Par la proposition de loi, il s’agit en premier lieu de créer une infraction spécifique au code pénal. Si la sanction préconisée est de deux ans d’emprisonnement et de 30 000 euros d’amende, l'objectif est avant tout pour Laurence Vanceunebrock de faire en sorte que le délit ainsi créé fasse l'objet d'une reconnaissance en tant que tel, pour aider les victimes dans leur parcours de dépôt de plainte et permettre à terme de mieux quantifier le phénomène.
Outre les représentants ou fidèles religieux, les médecins qui prétendent "guérir" ce qu’ils considèrent comme une maladie en tentant de modifier ou de réprimer une orientation sexuelle ou une identité de genre, seront par ailleurs condamnés au titre de l’exercice illégal de la médecine.
La proposition de loi formule, par ailleurs, une demande de rapport au gouvernement "afin d’assurer l’information des citoyens, la formation sur la prise en charge des victimes par les professionnels concernés, et le suivi de la lutte contre ces pratiques". Ce rapport aura notamment pour visée d’identifier les moyens permettant de former les personnels de police et de justice, mais aussi de l’Éducation nationale, à même de détecter les jeunes victimes de ce type de pratiques et de lutter contre la reproduction des discriminations visant une orientation sexuelle ou une identité de genre.
L’idée est justement de rassurer les différentes communautés religieuses, et pas du tout, au travers de ce texte, de viser les religions.
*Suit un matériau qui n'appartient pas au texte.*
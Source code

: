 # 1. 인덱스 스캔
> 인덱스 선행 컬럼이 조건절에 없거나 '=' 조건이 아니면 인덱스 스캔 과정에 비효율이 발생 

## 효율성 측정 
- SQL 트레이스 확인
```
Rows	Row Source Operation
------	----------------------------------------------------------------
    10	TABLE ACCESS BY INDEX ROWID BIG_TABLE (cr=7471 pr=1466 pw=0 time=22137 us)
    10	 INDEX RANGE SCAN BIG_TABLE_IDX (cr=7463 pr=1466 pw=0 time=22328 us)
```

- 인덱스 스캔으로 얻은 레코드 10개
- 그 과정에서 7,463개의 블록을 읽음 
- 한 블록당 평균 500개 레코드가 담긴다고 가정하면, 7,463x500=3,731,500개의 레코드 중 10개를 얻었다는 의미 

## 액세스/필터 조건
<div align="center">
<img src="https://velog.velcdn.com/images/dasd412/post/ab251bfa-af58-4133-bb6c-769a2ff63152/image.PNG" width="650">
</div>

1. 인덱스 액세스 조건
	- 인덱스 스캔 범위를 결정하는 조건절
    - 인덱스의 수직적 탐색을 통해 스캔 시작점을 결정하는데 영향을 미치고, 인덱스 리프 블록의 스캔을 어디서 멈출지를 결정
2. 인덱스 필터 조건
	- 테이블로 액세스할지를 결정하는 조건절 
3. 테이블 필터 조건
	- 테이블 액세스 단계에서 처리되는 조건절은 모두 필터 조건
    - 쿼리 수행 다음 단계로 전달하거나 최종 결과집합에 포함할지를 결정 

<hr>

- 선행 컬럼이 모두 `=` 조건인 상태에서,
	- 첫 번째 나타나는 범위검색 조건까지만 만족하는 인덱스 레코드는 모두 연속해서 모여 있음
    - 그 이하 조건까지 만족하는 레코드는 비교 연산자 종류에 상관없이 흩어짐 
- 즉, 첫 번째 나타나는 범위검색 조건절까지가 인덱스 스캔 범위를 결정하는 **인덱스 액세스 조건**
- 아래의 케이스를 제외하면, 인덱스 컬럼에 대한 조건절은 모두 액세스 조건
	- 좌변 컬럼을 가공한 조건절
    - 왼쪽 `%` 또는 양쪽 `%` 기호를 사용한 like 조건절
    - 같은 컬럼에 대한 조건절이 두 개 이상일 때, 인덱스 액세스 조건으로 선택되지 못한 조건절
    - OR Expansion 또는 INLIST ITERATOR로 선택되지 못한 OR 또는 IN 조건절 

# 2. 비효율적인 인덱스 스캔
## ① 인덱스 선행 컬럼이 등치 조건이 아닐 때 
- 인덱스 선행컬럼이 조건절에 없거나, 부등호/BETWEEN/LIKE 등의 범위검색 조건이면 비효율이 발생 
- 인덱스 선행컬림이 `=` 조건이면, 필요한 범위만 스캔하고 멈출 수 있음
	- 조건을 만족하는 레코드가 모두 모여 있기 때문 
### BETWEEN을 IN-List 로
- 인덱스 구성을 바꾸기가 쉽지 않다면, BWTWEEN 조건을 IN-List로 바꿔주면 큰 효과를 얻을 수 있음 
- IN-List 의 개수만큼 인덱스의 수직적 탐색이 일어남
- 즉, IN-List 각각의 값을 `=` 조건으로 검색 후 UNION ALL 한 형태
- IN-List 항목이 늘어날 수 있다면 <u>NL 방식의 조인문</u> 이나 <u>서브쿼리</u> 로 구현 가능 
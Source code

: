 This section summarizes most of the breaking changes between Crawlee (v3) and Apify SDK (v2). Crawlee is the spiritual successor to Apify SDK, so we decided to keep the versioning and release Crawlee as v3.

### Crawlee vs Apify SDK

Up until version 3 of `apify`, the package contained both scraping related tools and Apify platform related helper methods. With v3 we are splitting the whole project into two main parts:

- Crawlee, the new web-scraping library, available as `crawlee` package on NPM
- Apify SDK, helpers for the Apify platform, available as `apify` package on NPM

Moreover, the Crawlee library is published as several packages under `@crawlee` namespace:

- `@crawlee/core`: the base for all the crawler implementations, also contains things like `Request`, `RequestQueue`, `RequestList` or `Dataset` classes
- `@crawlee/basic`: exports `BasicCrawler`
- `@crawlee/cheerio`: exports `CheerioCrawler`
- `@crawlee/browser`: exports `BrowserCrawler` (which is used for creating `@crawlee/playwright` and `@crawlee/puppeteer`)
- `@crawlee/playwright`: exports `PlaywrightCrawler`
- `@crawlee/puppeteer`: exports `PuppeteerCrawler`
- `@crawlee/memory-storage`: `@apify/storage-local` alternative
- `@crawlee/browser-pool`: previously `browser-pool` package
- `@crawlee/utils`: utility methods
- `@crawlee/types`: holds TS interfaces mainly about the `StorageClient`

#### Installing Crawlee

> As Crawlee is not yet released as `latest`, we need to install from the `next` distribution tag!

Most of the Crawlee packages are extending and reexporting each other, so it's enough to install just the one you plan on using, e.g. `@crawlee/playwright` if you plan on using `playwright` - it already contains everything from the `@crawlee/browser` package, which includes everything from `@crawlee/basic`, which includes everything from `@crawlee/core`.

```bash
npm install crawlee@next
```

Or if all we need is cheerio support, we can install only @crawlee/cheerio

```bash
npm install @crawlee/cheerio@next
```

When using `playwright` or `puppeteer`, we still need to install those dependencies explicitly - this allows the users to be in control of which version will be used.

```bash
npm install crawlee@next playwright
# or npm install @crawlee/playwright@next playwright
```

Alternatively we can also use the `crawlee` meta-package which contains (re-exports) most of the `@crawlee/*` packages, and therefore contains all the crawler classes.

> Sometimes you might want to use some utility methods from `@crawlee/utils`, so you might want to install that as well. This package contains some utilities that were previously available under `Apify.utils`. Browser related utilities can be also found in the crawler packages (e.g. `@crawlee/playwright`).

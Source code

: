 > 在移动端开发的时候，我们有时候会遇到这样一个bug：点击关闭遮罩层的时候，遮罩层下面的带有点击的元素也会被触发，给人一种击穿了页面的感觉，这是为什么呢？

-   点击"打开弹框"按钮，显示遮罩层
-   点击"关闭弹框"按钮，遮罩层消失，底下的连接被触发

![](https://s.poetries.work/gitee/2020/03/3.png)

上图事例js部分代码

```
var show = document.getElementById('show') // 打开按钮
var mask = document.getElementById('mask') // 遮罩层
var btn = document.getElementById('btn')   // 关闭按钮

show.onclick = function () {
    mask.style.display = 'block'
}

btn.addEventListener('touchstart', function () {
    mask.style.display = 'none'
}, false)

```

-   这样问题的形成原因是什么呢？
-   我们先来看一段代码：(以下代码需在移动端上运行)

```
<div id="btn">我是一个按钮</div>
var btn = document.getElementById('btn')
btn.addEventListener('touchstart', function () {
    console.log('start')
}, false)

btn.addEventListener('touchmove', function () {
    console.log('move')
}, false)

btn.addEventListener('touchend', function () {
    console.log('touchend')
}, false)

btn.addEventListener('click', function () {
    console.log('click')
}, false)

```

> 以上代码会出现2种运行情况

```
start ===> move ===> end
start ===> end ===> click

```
Laurence Vanceunebrock
Ce type de pratiques a été constaté chez les trois grandes religions monothéistes, et notamment, au sein du christianisme, dans la communauté évangélique. Si Laurence Vanceunebrock anticipe déjà les craintes qui pourraient se faire jour au sein de ces religions, elle tient à préciser que ce qu’elle dénonce est une forme de dévoiement au nom du sacré. "L’idée est justement de rassurer les différentes communautés religieuses, et pas du tout, au travers de ce texte, de viser les religions". Après son passage en commission des lois, le texte sera examiné en séance dès le 4 octobre prochain.